Pienso mucho en estos días cómo se nos llena la boca con la palabra educación. La repetimos los maestros, los padres y madres, y la gente en general: ¡qué poca educación tienen los niños hoy!, decimos. Se trata de una frase que repetimos a cada paso ante el comportamiento de los niños y jóvenes, pero claro, es lo que yo me digo: ¿cuándo y dónde educamos de verdad? No basta la palabra educación como si se tratara de un milagroso mantra. No, educar es mucho más que un deseo. Educar es, en definitiva, enseñar lo que corresponde, tanto en derechos como en obligaciones, por el mero hecho de vivir en convivencia. La función de educar para muchos padres es casi una obligación ineludible de la escuela, de forma que en ella delegan responsabilidades.
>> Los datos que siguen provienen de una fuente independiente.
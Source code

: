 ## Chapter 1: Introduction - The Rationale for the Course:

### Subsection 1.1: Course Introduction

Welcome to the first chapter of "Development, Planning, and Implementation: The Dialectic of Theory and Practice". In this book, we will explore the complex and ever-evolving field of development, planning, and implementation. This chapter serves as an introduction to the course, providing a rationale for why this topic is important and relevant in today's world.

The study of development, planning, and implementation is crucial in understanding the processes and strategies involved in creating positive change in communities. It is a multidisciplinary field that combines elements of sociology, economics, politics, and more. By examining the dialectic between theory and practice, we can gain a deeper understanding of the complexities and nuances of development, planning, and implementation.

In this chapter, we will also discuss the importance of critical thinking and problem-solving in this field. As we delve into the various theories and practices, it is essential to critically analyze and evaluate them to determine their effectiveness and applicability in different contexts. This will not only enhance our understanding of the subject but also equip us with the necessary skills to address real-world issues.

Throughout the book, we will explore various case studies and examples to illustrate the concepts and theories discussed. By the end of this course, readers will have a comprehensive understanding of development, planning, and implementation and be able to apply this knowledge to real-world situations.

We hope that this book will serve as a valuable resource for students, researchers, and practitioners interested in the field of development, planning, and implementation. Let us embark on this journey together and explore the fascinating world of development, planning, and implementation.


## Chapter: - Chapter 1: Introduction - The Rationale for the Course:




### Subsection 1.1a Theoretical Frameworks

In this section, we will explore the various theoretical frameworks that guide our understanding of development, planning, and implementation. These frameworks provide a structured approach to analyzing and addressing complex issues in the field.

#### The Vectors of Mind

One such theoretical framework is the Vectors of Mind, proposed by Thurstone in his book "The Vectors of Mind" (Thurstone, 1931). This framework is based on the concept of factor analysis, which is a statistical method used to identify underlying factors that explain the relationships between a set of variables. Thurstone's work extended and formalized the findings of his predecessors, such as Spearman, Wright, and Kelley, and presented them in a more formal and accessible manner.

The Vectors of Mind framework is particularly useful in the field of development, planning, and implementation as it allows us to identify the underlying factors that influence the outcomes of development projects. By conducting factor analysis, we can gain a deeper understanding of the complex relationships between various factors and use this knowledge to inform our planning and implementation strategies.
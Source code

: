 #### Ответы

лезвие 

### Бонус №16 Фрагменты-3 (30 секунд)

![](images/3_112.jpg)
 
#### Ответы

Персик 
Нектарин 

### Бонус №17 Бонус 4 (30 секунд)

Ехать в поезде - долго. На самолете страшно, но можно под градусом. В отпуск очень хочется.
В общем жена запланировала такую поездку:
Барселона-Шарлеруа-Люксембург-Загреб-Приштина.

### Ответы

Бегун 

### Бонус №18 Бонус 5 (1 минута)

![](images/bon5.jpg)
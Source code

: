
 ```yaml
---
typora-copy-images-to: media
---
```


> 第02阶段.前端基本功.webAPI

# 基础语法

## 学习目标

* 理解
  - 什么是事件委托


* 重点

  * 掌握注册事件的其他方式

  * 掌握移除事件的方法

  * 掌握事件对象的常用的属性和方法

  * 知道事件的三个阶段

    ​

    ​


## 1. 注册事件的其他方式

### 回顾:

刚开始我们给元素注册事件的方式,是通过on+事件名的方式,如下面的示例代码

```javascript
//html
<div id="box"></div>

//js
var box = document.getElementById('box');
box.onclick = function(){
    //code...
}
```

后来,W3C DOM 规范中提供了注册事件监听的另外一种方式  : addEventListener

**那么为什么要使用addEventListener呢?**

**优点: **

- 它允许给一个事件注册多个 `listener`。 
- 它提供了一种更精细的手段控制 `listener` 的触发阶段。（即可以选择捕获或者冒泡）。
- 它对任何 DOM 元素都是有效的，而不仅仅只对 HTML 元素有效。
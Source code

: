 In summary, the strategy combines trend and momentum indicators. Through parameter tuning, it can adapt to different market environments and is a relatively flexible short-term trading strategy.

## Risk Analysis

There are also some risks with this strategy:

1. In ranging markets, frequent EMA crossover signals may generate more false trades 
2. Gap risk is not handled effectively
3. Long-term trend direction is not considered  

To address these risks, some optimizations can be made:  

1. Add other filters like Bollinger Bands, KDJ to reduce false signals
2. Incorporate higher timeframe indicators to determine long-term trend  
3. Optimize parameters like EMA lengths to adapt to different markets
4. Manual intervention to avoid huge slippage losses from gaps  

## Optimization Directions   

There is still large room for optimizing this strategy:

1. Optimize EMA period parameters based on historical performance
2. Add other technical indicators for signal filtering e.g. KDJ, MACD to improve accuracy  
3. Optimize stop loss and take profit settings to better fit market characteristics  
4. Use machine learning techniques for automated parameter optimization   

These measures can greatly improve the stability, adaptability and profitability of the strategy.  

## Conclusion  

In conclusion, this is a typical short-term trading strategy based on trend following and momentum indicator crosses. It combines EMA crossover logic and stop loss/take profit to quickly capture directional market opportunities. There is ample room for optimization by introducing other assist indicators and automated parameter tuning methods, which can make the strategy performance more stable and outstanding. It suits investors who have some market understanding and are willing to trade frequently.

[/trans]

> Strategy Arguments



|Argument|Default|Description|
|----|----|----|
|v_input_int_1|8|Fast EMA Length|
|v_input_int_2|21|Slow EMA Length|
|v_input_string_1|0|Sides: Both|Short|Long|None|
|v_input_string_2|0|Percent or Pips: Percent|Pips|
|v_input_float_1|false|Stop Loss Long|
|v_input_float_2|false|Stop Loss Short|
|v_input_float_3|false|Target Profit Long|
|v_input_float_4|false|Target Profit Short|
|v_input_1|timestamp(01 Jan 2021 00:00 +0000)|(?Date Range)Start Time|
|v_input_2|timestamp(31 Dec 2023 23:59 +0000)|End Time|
Y estamos equivocados, no es así: educar no es sinónimo de instruir, función prioritaria de la escuela.

Somos los padres, en definitiva, los mayores, los que tenemos que empezar por saber lo que es una persona educada, es decir, aquella persona que sabe en cada momento cómo actuar, cómo tratar, cómo saber estar siempre y en todo momento. Auténtico placer me provoca el detectar educación en una persona mayor, y máxime en un niño, como me sucedió hace unos días en un gran bloque por donde andaba perdida en un laberinto de escaleras y puertas, y un pequeño de tan solo nueve años se ofreció a ser mi guía, puesto que vivía en uno de aquellos cientos de pisos. Por el contrario, la falta de educación me provoca rechazo, vergüenza ajena, ganas de salir corriendo, etc. Y no se trata de hacer de los niños y niñas unos modelos que actúen de forma presionada, sino que adopten ciertas conductas de una manera natural, sin perder la espontaneidad propia de la edad que tienen. Empecemos, pues, por ser educados los mayores, que mucho nos queda.